### Your assignment
Examine each line of the data. Copy the line if it includes the word "connect".
(Task data)
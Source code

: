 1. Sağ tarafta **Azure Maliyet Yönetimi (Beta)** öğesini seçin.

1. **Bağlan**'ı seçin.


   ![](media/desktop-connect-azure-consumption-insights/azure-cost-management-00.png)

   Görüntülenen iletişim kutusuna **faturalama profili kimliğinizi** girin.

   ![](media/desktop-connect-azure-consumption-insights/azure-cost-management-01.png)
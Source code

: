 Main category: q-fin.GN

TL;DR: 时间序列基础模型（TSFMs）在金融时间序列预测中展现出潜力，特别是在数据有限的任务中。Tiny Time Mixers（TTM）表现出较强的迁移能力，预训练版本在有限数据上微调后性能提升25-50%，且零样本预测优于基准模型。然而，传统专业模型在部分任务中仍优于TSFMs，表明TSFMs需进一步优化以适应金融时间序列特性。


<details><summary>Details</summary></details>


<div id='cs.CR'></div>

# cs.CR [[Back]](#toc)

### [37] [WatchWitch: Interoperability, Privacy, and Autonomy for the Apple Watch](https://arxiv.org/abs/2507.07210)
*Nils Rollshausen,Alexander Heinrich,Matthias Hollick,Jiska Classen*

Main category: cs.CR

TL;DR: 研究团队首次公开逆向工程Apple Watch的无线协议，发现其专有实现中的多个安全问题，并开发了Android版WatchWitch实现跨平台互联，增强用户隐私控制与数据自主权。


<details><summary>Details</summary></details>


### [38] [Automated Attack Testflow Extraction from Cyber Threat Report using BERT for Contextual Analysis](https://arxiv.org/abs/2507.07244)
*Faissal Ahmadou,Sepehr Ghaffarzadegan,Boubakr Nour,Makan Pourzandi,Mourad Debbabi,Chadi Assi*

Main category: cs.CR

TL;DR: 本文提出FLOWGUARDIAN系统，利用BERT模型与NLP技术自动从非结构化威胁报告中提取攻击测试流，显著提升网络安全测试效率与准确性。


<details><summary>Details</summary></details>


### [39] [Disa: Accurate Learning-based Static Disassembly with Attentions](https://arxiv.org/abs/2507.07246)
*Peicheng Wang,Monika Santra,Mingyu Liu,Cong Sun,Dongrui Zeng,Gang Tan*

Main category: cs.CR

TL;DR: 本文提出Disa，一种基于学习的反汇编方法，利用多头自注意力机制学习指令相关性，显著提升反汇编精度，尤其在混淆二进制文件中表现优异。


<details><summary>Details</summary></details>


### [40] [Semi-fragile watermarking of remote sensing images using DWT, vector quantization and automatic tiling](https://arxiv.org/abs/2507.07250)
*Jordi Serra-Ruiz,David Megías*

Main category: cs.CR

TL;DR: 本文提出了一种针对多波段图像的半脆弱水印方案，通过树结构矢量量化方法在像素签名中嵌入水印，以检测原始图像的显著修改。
(End Task data)
### Answer for this exercise
   ![](media/desktop-connect-azure-consumption-insights/azure-cost-management-00.png)
   ![](media/desktop-connect-azure-consumption-insights/azure-cost-management-01.png)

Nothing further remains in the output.